Crew will spend 30 days off R.I. coast drilling and evaluating seafloor samples

GZA’s team of engineers will spend 30 days off Rhode Island’s coast drilling and evaluating seafloor samples for Deepwater Wind.

Working from a 200-foot class lift boat mobilized earlier this month from Quonset Point, Rhode Island, a 28-person GZA-led crew is now taking and evaluating soil samples from the sea floor in 100 to 120 feet of water about 15 miles southeast of Block Island. GZA will analyze the composition of the sand, gravel, silt, and clay extracted by the drilling operation to advise Deepwater Wind on how various wind-turbine foundation options will perform in various areas.

“What Deepwater Wind has launched off the coast of New England is a revolutionary new industry that will bring clean, renewable energy to thousands of homes and businesses throughout our region,” said Bill Hadge, CEO of GZA. “GZA is honored and excited to take on the challenge of providing the rigorous geotechnical analysis that will help Deepwater Wind site and install their turbines with the most appropriate foundations.”

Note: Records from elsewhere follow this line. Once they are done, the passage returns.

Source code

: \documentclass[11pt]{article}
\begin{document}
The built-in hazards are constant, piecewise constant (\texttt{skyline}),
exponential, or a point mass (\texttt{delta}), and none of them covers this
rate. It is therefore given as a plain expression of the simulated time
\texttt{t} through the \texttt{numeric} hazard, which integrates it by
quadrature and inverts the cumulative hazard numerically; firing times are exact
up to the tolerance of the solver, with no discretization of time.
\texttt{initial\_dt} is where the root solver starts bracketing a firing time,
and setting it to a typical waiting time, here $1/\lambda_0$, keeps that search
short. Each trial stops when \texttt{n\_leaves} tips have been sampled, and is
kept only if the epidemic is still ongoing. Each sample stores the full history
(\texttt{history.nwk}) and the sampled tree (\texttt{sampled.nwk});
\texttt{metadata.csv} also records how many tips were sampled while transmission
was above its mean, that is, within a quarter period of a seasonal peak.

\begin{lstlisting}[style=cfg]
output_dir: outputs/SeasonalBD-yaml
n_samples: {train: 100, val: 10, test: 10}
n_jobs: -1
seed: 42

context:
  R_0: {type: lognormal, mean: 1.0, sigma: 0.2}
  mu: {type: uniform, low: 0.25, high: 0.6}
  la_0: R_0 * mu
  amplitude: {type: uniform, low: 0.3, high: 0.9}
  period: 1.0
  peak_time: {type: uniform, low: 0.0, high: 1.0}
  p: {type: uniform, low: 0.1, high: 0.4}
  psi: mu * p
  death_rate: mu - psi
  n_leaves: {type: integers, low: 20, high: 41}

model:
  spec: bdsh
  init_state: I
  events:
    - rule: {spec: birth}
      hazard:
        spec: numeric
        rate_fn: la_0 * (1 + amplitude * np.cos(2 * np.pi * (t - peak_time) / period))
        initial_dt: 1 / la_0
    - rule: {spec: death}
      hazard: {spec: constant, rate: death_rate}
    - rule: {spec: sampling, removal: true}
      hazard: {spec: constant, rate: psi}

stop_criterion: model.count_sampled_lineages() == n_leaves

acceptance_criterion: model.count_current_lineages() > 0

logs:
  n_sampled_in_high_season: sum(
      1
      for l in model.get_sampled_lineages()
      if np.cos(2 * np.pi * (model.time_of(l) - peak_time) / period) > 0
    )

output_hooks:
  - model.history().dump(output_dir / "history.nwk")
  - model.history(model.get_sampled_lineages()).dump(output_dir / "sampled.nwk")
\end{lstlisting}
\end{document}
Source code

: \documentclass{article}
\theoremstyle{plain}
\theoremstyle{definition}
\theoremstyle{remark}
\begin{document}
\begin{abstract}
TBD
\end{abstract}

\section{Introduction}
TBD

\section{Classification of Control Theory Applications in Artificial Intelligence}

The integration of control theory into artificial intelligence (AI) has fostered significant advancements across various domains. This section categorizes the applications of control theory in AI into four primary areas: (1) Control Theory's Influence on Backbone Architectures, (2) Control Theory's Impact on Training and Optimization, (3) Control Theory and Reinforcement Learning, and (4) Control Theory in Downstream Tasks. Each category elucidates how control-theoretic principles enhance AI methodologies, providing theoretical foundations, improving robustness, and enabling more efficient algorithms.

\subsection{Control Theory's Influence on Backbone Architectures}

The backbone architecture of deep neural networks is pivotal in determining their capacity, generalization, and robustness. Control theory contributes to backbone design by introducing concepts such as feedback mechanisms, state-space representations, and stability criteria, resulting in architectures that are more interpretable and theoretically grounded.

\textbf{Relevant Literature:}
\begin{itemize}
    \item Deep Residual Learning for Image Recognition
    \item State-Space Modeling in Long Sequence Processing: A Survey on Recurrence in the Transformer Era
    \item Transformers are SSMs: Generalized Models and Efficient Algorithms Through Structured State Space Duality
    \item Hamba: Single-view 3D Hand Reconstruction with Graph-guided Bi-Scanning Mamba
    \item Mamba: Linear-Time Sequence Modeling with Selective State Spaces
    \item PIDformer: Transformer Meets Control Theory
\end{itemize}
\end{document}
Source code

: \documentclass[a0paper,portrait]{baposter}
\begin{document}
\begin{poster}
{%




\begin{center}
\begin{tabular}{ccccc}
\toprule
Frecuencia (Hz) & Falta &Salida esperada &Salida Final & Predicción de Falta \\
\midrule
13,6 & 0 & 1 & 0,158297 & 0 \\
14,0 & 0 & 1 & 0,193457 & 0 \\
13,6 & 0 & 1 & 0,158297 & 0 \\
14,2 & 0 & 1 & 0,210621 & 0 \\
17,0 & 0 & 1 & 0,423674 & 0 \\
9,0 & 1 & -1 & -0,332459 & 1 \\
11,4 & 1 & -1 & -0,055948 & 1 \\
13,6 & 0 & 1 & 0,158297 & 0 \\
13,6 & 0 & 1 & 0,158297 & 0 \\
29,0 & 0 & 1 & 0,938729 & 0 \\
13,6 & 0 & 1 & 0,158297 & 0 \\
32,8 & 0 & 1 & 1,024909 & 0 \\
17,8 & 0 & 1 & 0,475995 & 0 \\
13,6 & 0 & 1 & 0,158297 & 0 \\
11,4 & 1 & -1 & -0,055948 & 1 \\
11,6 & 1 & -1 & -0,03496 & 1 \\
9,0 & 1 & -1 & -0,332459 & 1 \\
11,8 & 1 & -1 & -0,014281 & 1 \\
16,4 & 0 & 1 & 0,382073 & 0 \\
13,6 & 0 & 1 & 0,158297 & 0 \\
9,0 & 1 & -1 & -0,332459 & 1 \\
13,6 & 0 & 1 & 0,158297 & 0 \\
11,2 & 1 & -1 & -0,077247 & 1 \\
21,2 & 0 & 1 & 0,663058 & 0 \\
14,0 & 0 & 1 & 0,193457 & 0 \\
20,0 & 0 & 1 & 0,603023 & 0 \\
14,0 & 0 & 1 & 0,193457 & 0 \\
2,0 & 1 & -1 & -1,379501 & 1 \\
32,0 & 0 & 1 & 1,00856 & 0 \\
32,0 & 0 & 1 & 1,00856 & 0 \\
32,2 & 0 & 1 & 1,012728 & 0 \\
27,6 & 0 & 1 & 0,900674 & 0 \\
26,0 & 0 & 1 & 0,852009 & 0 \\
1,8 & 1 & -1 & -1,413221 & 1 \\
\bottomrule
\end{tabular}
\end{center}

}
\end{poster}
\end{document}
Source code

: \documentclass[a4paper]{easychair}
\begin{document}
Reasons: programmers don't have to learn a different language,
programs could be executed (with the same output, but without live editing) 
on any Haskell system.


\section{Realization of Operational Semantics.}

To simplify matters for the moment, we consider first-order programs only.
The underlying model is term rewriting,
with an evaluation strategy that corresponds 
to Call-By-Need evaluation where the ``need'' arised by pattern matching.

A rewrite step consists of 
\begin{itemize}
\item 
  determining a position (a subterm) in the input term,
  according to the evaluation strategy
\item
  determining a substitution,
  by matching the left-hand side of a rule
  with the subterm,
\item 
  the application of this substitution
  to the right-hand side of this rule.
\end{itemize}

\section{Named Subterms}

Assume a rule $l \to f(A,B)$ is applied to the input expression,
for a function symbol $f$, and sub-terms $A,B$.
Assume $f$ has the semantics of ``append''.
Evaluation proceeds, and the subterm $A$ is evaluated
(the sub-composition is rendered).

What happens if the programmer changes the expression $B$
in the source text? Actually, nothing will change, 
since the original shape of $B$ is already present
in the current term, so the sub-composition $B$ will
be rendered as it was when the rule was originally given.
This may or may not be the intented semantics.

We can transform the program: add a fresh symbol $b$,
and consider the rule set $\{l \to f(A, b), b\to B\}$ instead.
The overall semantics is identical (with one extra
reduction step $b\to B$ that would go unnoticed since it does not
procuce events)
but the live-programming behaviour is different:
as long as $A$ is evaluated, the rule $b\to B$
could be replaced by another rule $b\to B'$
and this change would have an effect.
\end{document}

The soil samples will come from multiple locations in the offshore wind energy site Deepwater Wind has leased from the federal government to develop its South Fork Wind and Revolution Wind projects delivering power to Rhode Island, Connecticut, and New York, and additional future wind installations.

“We’re embarking on this major scientific endeavor so we can better understand the seafloor where we’ll build these next windfarms,” said Deepwater Wind CEO Jeffrey Grybowski. “When we’re done, we’ll know more about this part of the ocean than ever before. Local laborers, mariners and scientists will help us get the job done.”

GZA Associate Principal Diane Y. Baxter, P.E., PhD., from the firm’s Providence office, is overseeing a two-shift, 24-hour-a-day geotechnical drilling and analysis effort that involves taking three-inch-diameter cores of the soils below the sea floor, extending as far as 200 feet below the sea floor. “The geology of this part of the sea floor is proving to be highly complex and variable, which is something we saw when we worked on the Block Island Wind Farm,” Baxter said.

The offshore sampling is one of the early phases of what will be a 5-month-long review by Deepwater Wind off its offshore leased property. Once permits are in hand, local construction work on the 90-MW South Fork Wind Farm will begin in 2021, with the wind farm in operation in 2022. Construction on the 400 MW of power from Revolution Wind would start as early as 2020 to serve Rhode Island, and in 2021 on the 200 MW of power from Revolution Wind to serve Connecticut. Revolution Wind is planned to begin operations in 2023.